• [Task prompt]
Scan the records for the string "library", then copy each line that has it.

··· Records for the exercise

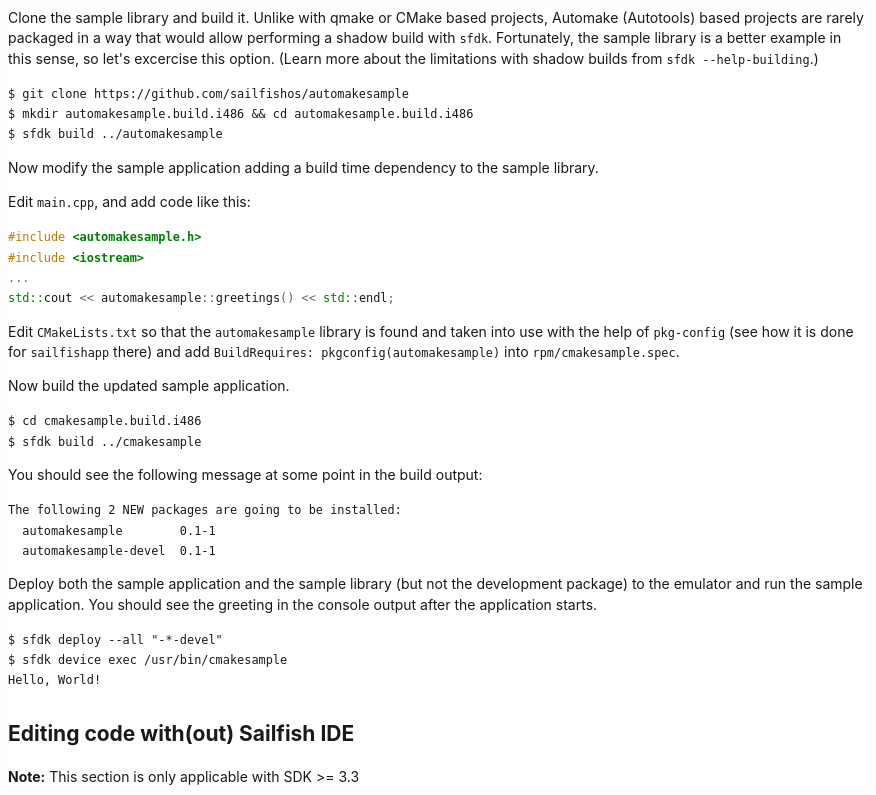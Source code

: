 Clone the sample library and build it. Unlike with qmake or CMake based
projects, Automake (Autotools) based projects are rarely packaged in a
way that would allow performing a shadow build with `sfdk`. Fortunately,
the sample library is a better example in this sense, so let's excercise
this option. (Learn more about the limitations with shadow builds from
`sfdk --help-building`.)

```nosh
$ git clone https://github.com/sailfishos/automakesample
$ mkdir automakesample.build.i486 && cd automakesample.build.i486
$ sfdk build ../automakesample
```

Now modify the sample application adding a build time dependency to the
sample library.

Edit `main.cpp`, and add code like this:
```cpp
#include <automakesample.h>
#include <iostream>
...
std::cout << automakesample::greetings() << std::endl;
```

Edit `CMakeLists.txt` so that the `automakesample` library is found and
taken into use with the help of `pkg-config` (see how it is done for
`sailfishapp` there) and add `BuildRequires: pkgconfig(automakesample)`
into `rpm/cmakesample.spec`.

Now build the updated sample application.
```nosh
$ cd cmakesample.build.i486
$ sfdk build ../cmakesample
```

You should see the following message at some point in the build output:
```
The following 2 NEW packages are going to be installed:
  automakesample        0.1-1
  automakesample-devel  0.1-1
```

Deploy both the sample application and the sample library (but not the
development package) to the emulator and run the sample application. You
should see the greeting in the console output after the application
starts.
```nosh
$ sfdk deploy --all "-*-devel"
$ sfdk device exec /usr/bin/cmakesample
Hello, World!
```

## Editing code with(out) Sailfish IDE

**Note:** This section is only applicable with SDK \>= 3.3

······

• [The answer]
: Clone the sample library and build it. Unlike with qmake or CMake based
the sample library is a better example in this sense, so let's excercise
sample library.
Edit `CMakeLists.txt` so that the `automakesample` library is found and
Deploy both the sample application and the sample library (but not the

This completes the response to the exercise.